-- Records contained in a dataset --
-- Opening Marker --
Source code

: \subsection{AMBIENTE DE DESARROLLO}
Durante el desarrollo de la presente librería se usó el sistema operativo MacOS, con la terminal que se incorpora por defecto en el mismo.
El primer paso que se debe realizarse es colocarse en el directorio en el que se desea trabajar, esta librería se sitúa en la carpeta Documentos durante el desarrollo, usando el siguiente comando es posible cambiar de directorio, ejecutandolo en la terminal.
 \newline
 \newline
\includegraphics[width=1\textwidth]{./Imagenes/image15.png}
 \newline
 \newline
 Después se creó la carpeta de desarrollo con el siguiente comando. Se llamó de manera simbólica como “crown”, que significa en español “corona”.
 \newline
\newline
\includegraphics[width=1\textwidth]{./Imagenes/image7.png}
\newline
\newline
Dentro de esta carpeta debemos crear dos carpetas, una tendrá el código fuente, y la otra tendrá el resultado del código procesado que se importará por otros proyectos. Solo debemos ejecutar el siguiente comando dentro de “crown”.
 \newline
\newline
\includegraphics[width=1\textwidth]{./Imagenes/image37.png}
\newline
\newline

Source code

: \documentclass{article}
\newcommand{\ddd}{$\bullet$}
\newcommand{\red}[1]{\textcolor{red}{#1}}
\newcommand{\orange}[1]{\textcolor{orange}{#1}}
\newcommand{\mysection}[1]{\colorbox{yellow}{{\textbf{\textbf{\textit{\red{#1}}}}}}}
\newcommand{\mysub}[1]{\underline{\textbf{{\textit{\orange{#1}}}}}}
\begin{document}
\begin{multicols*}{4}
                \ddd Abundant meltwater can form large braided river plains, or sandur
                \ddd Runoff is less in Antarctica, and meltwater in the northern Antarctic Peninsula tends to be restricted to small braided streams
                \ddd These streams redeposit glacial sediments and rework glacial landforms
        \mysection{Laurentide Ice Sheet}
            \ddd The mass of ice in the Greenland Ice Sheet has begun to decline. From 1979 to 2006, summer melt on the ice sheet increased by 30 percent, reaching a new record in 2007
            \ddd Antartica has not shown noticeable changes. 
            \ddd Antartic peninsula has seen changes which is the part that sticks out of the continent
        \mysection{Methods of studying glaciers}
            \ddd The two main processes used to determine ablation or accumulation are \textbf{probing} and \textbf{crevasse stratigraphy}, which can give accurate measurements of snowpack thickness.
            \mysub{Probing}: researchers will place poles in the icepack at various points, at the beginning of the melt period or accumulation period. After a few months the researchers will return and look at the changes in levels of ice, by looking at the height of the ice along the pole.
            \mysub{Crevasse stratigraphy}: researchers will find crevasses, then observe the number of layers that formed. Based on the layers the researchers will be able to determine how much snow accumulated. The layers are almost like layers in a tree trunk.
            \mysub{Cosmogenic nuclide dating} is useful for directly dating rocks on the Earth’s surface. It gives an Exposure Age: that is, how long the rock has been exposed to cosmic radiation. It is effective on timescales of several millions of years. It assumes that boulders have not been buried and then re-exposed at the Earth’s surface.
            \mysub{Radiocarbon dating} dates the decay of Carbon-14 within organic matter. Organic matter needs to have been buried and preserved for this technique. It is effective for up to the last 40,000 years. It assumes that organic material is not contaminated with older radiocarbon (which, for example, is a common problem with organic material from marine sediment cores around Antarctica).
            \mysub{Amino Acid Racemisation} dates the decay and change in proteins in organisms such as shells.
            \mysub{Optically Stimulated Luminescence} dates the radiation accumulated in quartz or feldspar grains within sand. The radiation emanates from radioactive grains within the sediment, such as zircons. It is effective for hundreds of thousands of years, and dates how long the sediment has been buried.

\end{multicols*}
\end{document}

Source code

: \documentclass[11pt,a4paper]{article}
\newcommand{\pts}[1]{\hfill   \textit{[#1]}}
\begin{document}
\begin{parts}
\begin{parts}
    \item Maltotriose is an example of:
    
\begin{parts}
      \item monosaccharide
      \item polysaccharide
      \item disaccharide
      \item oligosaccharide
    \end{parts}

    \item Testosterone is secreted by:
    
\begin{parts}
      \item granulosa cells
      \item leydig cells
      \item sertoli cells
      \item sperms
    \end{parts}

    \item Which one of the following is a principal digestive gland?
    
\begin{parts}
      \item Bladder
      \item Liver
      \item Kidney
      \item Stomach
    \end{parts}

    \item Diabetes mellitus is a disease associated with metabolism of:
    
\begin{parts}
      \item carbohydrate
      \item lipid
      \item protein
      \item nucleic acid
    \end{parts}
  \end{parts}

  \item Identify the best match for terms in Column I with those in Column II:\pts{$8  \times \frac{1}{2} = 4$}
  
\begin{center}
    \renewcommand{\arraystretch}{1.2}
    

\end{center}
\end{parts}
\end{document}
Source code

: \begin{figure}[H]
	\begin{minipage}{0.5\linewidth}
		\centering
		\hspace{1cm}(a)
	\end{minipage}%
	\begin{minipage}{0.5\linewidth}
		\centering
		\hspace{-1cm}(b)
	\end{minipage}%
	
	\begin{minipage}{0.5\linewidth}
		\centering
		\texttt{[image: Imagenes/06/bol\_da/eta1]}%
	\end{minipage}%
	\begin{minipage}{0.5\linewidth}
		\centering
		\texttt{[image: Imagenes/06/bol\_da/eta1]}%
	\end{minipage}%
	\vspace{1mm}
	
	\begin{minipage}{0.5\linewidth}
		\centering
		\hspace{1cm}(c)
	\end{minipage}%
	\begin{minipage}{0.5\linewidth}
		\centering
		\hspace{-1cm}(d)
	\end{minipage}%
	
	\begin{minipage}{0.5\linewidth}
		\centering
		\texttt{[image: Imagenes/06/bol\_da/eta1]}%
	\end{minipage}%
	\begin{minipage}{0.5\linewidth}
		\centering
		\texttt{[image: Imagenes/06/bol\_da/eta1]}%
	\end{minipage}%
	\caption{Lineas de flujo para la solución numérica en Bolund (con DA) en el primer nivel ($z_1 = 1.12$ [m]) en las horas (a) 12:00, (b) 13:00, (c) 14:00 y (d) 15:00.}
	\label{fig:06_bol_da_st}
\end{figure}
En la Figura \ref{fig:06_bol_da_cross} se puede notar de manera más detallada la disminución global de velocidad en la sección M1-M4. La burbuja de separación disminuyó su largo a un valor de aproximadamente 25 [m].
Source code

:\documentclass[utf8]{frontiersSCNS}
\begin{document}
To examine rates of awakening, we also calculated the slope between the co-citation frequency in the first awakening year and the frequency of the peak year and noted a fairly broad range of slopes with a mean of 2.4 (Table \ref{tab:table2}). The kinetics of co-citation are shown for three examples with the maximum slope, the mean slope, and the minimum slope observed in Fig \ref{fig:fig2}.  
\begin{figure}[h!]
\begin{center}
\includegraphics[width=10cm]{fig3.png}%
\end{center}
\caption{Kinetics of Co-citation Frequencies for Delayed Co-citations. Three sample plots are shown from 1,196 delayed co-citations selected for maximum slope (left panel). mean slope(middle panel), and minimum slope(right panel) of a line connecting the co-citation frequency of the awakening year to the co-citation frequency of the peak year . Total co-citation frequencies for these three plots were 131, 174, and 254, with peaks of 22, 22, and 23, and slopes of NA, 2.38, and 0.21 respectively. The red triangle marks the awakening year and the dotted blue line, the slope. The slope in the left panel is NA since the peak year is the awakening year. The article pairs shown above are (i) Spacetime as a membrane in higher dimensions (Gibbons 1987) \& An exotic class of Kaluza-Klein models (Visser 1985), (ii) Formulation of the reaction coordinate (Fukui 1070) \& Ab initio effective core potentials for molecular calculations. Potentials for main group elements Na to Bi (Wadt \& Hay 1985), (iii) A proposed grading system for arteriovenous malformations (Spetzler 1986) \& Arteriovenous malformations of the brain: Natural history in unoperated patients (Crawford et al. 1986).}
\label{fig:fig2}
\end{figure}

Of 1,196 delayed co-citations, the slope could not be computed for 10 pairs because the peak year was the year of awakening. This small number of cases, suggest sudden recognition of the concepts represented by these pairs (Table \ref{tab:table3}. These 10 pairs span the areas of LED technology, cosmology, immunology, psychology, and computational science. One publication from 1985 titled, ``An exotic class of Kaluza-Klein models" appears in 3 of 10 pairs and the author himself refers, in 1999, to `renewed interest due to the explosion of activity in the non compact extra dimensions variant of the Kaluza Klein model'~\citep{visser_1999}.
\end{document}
-- Closing Marker --
-- What you will do --
All lines above between those holding "plains, or sandur" and "of snowpack thickness.", inclusive, must be set down unchanged, and no other line may be included.

-- Exercise response --
                \ddd Abundant meltwater can form large braided river plains, or sandur
                \ddd Runoff is less in Antarctica, and meltwater in the northern Antarctic Peninsula tends to be restricted to small braided streams
                \ddd These streams redeposit glacial sediments and rework glacial landforms
        \mysection{Laurentide Ice Sheet}
            \ddd The mass of ice in the Greenland Ice Sheet has begun to decline. From 1979 to 2006, summer melt on the ice sheet increased by 30 percent, reaching a new record in 2007
            \ddd Antartica has not shown noticeable changes. 
            \ddd Antartic peninsula has seen changes which is the part that sticks out of the continent
        \mysection{Methods of studying glaciers}
            \ddd The two main processes used to determine ablation or accumulation are \textbf{probing} and \textbf{crevasse stratigraphy}, which can give accurate measurements of snowpack thickness.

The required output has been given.